What you have to do
Copy the data exactly, keeping every line intact.

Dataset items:
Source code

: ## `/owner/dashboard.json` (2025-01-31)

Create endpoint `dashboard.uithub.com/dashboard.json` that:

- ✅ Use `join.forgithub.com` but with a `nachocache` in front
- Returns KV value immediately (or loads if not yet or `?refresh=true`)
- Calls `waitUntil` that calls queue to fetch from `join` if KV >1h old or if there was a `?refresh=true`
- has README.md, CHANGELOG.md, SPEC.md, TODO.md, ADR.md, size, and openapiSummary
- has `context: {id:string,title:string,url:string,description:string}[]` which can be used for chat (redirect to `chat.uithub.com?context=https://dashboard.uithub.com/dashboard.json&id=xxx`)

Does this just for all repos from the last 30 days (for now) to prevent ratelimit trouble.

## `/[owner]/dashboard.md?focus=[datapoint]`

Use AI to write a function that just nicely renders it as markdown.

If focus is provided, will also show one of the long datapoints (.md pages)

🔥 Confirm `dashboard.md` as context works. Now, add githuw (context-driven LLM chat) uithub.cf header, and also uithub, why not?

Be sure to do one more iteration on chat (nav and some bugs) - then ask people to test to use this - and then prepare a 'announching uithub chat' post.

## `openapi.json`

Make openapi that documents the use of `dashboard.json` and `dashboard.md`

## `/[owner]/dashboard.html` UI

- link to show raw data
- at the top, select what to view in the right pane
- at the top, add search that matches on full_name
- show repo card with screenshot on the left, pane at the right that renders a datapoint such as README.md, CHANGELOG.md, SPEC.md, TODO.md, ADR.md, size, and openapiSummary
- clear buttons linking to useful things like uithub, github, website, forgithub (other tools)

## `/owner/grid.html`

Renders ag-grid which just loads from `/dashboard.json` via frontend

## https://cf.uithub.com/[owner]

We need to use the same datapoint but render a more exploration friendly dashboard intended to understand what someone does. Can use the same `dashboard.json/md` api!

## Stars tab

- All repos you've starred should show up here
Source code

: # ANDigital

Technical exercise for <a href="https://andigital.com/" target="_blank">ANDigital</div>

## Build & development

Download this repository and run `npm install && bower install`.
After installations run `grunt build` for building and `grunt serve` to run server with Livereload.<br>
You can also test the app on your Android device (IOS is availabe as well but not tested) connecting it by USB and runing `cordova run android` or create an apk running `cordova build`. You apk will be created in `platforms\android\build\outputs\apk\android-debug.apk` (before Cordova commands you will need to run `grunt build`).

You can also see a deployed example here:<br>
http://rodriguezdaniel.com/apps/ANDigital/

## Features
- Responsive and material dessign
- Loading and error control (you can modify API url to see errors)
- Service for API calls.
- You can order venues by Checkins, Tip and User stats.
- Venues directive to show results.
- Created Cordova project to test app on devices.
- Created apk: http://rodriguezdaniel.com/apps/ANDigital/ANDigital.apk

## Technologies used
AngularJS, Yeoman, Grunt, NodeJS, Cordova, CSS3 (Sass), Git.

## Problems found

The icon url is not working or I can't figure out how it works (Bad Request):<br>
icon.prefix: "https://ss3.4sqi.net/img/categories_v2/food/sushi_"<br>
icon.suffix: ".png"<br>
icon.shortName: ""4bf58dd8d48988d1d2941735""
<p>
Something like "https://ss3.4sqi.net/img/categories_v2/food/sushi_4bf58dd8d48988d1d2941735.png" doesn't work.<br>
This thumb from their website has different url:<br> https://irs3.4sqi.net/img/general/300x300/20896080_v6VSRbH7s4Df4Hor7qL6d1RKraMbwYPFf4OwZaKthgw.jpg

Exercise result
Source code

: ## `/owner/dashboard.json` (2025-01-31)

Create endpoint `dashboard.uithub.com/dashboard.json` that:

- ✅ Use `join.forgithub.com` but with a `nachocache` in front
- Returns KV value immediately (or loads if not yet or `?refresh=true`)
- Calls `waitUntil` that calls queue to fetch from `join` if KV >1h old or if there was a `?refresh=true`
- has README.md, CHANGELOG.md, SPEC.md, TODO.md, ADR.md, size, and openapiSummary
- has `context: {id:string,title:string,url:string,description:string}[]` which can be used for chat (redirect to `chat.uithub.com?context=https://dashboard.uithub.com/dashboard.json&id=xxx`)

Does this just for all repos from the last 30 days (for now) to prevent ratelimit trouble.

## `/[owner]/dashboard.md?focus=[datapoint]`

Use AI to write a function that just nicely renders it as markdown.

If focus is provided, will also show one of the long datapoints (.md pages)

🔥 Confirm `dashboard.md` as context works. Now, add githuw (context-driven LLM chat) uithub.cf header, and also uithub, why not?

Be sure to do one more iteration on chat (nav and some bugs) - then ask people to test to use this - and then prepare a 'announching uithub chat' post.

## `openapi.json`

Make openapi that documents the use of `dashboard.json` and `dashboard.md`

## `/[owner]/dashboard.html` UI

- link to show raw data
- at the top, select what to view in the right pane
- at the top, add search that matches on full_name
- show repo card with screenshot on the left, pane at the right that renders a datapoint such as README.md, CHANGELOG.md, SPEC.md, TODO.md, ADR.md, size, and openapiSummary
- clear buttons linking to useful things like uithub, github, website, forgithub (other tools)

## `/owner/grid.html`

Renders ag-grid which just loads from `/dashboard.json` via frontend

## https://cf.uithub.com/[owner]

We need to use the same datapoint but render a more exploration friendly dashboard intended to understand what someone does. Can use the same `dashboard.json/md` api!

## Stars tab

- All repos you've starred should show up here
Source code

: # ANDigital

Technical exercise for <a href="https://andigital.com/" target="_blank">ANDigital</div>

## Build & development

Download this repository and run `npm install && bower install`.
After installations run `grunt build` for building and `grunt serve` to run server with Livereload.<br>
You can also test the app on your Android device (IOS is availabe as well but not tested) connecting it by USB and runing `cordova run android` or create an apk running `cordova build`. You apk will be created in `platforms\android\build\outputs\apk\android-debug.apk` (before Cordova commands you will need to run `grunt build`).

You can also see a deployed example here:<br>
http://rodriguezdaniel.com/apps/ANDigital/

## Features
- Responsive and material dessign
- Loading and error control (you can modify API url to see errors)
- Service for API calls.
- You can order venues by Checkins, Tip and User stats.
- Venues directive to show results.
- Created Cordova project to test app on devices.
- Created apk: http://rodriguezdaniel.com/apps/ANDigital/ANDigital.apk

## Technologies used
AngularJS, Yeoman, Grunt, NodeJS, Cordova, CSS3 (Sass), Git.

## Problems found

The icon url is not working or I can't figure out how it works (Bad Request):<br>
icon.prefix: "https://ss3.4sqi.net/img/categories_v2/food/sushi_"<br>
icon.suffix: ".png"<br>
icon.shortName: ""4bf58dd8d48988d1d2941735""
<p>
Something like "https://ss3.4sqi.net/img/categories_v2/food/sushi_4bf58dd8d48988d1d2941735.png" doesn't work.<br>
This thumb from their website has different url:<br> https://irs3.4sqi.net/img/general/300x300/20896080_v6VSRbH7s4Df4Hor7qL6d1RKraMbwYPFf4OwZaKthgw.jpg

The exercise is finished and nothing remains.